* SUPPLIED MATERIAL *
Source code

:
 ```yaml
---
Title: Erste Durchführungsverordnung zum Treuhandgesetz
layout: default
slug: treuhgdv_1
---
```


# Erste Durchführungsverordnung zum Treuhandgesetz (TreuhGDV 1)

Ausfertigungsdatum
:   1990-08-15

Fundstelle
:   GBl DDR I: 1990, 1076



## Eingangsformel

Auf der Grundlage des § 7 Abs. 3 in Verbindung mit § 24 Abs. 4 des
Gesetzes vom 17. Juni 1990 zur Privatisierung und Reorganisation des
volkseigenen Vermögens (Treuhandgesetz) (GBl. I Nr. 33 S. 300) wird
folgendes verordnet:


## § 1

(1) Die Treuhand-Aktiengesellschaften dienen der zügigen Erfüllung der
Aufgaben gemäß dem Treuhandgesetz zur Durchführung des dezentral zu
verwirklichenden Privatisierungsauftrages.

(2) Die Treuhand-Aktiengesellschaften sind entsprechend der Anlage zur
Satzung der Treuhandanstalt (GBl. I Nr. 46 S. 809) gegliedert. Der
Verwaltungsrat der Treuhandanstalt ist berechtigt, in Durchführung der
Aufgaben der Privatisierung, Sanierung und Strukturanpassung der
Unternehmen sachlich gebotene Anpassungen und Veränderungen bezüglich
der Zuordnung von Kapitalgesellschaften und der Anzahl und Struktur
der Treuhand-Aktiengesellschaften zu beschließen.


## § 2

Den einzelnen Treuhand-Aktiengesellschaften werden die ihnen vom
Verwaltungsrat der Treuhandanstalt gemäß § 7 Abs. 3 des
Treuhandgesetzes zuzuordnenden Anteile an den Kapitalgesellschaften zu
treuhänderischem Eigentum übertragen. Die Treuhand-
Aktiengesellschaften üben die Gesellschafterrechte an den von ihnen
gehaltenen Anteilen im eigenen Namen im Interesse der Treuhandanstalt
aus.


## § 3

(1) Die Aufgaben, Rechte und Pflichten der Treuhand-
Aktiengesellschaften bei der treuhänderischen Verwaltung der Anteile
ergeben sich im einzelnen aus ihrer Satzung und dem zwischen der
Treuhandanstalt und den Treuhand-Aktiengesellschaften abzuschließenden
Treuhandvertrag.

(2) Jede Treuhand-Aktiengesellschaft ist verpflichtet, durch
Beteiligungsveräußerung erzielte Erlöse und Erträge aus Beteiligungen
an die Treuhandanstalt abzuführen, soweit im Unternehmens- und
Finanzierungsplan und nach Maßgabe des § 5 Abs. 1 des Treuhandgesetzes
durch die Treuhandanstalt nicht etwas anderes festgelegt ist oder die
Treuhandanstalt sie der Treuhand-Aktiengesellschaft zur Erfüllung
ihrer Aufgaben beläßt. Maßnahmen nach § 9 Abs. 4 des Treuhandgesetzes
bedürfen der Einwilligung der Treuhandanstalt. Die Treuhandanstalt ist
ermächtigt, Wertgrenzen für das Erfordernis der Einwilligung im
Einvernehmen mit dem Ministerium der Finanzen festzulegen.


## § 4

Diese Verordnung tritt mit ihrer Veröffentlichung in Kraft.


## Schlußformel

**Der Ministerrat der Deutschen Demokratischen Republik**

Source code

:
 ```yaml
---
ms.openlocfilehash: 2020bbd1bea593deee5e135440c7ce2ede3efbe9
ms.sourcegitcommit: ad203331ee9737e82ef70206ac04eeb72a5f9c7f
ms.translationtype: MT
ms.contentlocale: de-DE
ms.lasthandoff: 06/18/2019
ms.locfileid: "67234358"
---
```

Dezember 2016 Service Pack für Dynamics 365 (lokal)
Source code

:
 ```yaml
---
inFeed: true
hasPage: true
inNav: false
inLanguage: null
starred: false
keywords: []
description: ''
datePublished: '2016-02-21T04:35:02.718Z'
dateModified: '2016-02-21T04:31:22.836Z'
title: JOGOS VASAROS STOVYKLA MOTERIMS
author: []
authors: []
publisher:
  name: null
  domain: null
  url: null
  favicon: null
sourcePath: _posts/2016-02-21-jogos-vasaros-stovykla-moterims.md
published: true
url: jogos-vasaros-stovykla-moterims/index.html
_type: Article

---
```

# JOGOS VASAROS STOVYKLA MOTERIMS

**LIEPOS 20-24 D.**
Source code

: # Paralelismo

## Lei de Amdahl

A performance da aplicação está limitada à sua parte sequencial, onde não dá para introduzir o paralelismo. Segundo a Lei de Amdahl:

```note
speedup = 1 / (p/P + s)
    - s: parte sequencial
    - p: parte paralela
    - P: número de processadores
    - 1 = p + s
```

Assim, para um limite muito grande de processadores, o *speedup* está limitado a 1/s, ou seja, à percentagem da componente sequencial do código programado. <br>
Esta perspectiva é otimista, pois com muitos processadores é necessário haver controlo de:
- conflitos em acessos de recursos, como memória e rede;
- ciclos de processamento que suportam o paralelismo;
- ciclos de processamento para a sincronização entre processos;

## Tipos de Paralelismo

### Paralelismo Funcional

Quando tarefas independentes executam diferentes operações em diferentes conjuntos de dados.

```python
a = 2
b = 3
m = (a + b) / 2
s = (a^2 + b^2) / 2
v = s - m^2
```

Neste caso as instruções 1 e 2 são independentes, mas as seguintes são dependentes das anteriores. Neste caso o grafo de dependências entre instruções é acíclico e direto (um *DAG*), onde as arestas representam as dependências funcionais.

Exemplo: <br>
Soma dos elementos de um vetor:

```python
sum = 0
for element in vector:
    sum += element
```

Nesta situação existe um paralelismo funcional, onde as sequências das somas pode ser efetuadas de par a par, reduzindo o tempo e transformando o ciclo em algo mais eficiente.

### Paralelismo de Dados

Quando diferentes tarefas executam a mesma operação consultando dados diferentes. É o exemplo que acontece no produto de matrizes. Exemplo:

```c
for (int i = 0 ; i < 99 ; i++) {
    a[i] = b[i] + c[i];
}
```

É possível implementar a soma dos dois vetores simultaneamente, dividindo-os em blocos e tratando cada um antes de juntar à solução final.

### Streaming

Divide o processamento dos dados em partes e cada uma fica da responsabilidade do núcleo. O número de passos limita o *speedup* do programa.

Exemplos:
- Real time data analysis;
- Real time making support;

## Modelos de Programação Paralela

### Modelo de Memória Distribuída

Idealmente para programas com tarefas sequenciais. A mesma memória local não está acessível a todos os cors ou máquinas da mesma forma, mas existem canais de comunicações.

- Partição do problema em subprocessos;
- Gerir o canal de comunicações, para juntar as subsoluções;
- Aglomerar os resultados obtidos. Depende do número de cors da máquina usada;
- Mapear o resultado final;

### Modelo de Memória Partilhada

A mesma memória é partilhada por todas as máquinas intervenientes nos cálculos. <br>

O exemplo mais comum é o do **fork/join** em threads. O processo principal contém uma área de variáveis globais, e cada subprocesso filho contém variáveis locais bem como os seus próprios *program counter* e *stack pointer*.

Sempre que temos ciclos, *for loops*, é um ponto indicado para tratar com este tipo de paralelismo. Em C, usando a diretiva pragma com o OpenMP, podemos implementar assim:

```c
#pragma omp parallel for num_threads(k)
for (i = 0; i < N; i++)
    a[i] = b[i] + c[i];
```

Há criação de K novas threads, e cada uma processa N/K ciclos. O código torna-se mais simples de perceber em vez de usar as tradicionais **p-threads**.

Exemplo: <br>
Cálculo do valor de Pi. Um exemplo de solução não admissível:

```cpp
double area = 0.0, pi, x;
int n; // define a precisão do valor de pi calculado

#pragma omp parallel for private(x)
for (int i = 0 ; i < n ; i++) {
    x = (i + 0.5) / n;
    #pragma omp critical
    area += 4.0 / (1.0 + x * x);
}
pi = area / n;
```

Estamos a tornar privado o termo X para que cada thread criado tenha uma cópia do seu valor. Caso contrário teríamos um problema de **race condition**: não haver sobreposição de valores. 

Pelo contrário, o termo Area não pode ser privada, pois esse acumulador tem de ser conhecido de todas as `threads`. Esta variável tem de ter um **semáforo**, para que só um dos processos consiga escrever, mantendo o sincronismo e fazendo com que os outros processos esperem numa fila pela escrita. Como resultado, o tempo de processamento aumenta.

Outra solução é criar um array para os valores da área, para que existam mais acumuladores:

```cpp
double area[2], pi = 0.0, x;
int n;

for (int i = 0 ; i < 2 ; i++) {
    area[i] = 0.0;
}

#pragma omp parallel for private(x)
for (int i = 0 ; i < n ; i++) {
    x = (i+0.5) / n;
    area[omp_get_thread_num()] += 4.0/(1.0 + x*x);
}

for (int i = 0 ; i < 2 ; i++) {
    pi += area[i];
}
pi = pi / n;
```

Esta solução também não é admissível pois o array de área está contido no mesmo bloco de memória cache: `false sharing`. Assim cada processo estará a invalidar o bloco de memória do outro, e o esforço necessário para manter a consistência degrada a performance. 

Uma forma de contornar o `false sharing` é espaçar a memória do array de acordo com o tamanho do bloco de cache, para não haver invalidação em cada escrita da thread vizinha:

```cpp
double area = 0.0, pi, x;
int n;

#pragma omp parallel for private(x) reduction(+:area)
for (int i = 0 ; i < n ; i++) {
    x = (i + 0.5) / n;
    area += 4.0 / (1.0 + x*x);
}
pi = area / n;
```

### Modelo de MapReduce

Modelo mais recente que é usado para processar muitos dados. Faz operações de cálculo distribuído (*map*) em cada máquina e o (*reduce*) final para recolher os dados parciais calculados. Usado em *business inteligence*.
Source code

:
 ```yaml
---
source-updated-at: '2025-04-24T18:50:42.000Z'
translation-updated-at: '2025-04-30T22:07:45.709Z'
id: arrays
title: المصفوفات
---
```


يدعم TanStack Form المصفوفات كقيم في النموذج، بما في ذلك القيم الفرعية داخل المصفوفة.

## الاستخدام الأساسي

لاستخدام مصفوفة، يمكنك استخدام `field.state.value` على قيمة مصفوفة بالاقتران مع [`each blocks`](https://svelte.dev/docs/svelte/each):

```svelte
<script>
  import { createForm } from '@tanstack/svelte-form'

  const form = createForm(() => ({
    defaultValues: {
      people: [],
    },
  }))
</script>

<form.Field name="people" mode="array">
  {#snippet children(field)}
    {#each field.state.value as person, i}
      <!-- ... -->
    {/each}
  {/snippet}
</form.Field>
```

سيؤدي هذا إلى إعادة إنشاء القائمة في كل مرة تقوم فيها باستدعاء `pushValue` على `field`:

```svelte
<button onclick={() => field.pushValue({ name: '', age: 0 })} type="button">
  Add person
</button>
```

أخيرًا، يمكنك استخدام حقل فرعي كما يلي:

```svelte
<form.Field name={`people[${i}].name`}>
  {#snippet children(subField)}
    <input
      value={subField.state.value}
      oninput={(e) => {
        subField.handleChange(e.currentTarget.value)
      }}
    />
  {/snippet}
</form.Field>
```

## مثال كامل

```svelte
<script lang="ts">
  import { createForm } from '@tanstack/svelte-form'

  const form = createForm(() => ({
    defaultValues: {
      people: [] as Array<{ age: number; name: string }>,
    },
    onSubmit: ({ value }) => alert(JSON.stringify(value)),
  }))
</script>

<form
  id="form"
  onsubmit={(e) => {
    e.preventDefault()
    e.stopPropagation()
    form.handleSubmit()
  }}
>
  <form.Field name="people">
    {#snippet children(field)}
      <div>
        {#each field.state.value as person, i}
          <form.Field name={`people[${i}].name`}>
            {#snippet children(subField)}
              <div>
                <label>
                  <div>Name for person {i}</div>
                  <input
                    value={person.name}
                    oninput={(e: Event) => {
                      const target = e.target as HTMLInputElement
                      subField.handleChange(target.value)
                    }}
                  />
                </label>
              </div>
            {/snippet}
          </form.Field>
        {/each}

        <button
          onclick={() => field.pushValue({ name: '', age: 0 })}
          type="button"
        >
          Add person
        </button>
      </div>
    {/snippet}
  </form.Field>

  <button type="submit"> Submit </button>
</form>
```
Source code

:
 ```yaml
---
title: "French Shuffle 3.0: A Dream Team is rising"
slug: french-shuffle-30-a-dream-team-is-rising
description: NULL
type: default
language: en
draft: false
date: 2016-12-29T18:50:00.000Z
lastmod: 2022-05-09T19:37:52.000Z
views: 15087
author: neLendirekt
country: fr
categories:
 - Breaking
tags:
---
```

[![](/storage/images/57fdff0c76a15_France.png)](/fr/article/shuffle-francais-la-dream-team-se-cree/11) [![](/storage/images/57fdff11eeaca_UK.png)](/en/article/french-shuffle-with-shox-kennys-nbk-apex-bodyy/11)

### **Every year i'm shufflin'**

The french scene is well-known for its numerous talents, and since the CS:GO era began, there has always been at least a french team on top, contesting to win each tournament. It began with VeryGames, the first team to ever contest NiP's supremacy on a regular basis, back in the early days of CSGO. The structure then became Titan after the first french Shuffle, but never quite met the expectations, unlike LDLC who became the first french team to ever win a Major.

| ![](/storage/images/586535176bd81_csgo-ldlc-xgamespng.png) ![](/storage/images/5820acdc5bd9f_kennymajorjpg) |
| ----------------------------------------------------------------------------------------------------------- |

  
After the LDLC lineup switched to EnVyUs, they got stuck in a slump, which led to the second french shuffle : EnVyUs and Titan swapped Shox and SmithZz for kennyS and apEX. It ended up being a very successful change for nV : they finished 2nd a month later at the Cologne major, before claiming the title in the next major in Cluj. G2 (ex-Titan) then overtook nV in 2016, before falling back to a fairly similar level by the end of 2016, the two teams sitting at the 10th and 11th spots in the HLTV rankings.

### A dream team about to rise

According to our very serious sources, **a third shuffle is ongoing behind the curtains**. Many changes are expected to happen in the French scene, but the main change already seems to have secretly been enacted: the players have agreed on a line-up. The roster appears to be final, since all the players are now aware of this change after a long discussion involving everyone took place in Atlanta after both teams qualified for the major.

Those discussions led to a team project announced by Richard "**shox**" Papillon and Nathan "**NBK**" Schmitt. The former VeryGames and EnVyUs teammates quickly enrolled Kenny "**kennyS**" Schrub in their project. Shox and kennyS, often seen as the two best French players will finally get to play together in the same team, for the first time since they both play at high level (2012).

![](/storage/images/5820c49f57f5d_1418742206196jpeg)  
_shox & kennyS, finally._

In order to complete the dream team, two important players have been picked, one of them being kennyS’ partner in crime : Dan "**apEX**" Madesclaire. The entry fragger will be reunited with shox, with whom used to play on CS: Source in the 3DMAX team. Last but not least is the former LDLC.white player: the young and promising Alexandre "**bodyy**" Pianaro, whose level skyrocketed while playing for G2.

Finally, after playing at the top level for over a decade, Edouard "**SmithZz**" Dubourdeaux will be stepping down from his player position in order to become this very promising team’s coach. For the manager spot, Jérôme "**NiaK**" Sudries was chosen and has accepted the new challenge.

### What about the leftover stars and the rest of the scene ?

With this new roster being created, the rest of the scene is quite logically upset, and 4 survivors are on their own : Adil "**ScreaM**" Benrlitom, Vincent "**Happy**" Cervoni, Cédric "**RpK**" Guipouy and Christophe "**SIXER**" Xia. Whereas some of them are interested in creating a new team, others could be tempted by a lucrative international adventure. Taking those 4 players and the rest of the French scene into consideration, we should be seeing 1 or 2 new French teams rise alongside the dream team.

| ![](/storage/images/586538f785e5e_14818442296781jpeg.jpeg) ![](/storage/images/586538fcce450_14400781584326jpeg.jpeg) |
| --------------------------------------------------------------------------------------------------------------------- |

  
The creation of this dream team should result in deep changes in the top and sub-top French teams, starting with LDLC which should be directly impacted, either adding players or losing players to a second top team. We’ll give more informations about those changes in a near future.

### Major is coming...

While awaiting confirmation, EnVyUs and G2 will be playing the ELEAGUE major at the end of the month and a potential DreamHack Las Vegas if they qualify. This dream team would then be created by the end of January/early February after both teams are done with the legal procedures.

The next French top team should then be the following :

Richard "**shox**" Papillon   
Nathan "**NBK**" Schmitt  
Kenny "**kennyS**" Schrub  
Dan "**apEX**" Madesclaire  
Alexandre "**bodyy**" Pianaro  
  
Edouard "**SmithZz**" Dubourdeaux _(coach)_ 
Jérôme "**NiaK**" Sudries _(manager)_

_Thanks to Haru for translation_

* DESCRIPTION OF THE TASK *
Take from the material above every line that includes the word "pushValue".

* SOLUTION TO THIS PROBLEM *
سيؤدي هذا إلى إعادة إنشاء القائمة في كل مرة تقوم فيها باستدعاء `pushValue` على `field`:
<button onclick={() => field.pushValue({ name: '', age: 0 })} type="button">
          onclick={() => field.pushValue({ name: '', age: 0 })}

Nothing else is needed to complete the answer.